──────── Provided entries

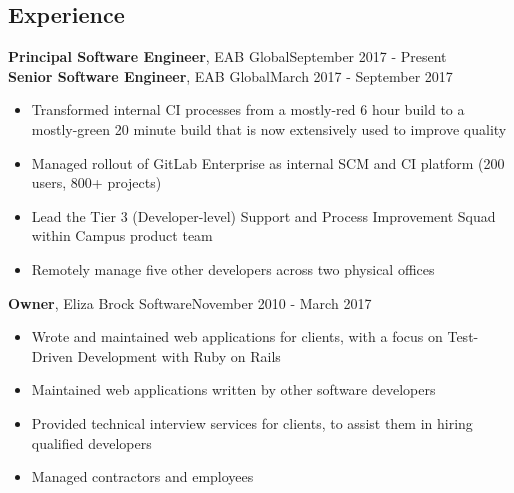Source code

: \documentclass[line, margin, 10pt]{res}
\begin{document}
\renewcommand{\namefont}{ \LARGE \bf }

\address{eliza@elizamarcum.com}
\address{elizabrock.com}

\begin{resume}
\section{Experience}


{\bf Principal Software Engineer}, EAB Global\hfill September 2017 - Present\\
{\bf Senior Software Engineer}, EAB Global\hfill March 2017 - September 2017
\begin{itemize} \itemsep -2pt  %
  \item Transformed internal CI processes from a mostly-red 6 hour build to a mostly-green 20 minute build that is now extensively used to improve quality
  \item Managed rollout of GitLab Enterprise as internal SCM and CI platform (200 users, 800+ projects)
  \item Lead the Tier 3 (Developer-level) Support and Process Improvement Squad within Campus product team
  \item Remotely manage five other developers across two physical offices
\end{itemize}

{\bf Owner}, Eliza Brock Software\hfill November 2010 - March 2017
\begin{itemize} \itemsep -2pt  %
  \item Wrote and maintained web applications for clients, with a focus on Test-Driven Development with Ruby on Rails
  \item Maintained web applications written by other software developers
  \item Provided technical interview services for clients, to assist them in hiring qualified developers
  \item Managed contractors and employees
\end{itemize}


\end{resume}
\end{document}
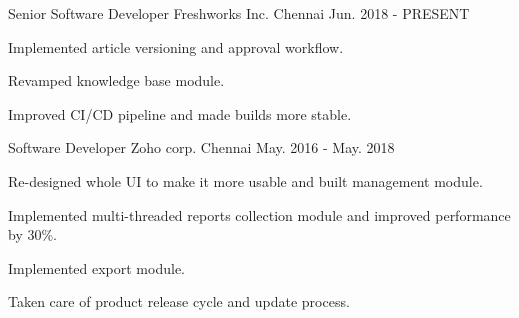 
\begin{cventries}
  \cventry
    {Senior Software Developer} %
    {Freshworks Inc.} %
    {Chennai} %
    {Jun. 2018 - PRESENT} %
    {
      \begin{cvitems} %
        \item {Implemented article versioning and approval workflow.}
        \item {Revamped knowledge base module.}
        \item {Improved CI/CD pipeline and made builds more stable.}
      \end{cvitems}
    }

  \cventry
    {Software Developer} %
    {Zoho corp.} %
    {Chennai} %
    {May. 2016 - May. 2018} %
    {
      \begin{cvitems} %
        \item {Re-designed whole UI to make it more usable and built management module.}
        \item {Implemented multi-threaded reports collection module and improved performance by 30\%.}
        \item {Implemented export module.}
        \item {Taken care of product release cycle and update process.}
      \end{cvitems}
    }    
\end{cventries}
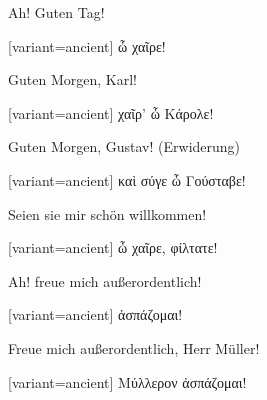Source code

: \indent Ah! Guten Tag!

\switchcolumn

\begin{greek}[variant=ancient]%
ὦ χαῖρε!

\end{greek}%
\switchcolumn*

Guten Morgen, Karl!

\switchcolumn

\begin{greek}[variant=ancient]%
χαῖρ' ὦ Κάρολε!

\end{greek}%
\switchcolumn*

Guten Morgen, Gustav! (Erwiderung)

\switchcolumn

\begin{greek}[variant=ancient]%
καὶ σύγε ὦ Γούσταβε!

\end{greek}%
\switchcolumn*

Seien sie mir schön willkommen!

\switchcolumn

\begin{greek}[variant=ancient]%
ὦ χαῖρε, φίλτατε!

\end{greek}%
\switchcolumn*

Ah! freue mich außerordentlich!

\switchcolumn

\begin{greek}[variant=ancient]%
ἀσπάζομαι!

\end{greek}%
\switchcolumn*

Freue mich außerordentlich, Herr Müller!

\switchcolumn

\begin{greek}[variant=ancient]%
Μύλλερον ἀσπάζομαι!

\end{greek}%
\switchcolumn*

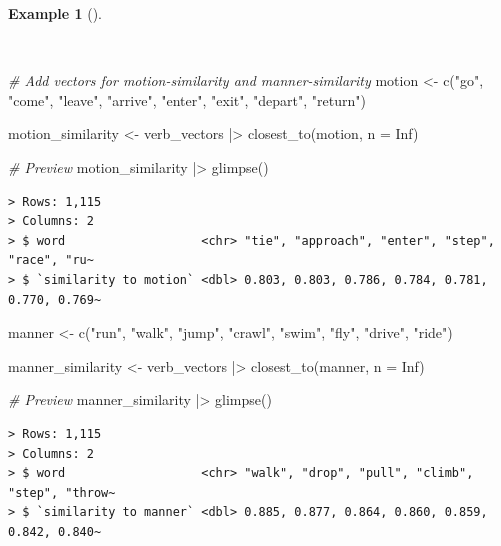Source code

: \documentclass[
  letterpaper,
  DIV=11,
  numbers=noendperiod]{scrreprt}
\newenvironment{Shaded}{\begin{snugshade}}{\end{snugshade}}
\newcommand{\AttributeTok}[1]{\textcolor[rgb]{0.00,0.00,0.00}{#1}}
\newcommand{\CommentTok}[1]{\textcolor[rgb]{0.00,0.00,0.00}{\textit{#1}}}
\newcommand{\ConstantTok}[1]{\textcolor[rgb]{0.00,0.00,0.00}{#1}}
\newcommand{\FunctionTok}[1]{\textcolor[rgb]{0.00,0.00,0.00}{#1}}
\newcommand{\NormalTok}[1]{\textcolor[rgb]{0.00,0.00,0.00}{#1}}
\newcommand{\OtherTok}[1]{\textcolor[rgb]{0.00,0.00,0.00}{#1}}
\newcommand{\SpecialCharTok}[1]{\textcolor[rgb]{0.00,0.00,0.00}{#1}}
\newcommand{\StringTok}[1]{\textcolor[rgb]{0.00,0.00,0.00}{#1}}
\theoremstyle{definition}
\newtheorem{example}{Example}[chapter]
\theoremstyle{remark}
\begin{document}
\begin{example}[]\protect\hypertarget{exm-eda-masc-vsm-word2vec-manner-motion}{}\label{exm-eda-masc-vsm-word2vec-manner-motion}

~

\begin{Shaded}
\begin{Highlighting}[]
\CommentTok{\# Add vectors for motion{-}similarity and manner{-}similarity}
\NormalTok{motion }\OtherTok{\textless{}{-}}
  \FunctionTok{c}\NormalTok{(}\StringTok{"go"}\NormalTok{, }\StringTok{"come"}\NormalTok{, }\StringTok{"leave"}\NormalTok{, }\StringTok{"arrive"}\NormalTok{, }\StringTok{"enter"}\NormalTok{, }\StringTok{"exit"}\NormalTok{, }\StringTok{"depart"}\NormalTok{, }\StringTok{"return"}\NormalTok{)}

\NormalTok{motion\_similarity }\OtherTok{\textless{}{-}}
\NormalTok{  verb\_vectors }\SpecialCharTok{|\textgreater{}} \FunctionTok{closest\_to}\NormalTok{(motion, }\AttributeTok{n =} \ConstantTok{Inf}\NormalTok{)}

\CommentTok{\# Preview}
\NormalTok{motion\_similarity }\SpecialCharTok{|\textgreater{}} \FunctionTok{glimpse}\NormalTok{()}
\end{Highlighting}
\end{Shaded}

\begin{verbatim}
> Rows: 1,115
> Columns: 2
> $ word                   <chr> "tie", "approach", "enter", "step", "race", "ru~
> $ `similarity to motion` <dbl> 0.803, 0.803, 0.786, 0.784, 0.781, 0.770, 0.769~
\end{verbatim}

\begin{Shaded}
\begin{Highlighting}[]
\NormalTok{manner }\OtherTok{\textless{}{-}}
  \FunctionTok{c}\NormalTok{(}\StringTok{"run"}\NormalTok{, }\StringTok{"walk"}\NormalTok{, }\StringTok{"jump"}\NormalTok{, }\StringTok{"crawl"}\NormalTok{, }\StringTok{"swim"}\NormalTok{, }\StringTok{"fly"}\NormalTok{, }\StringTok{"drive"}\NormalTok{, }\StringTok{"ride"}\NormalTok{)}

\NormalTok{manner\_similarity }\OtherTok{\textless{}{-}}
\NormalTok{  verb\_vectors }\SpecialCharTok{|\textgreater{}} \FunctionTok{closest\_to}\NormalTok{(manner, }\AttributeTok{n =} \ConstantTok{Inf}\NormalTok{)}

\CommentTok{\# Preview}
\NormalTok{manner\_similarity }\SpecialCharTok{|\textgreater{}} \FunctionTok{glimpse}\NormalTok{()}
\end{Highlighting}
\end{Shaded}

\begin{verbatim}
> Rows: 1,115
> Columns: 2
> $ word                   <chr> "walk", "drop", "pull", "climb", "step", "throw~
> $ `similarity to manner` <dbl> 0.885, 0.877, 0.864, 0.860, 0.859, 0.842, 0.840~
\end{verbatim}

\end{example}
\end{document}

────────────────

Instructions for the task => Which lines above hold the string "clients"? Copy every one of them.

Written answer =>
  \item Wrote and maintained web applications for clients, with a focus on Test-Driven Development with Ruby on Rails
  \item Provided technical interview services for clients, to assist them in hiring qualified developers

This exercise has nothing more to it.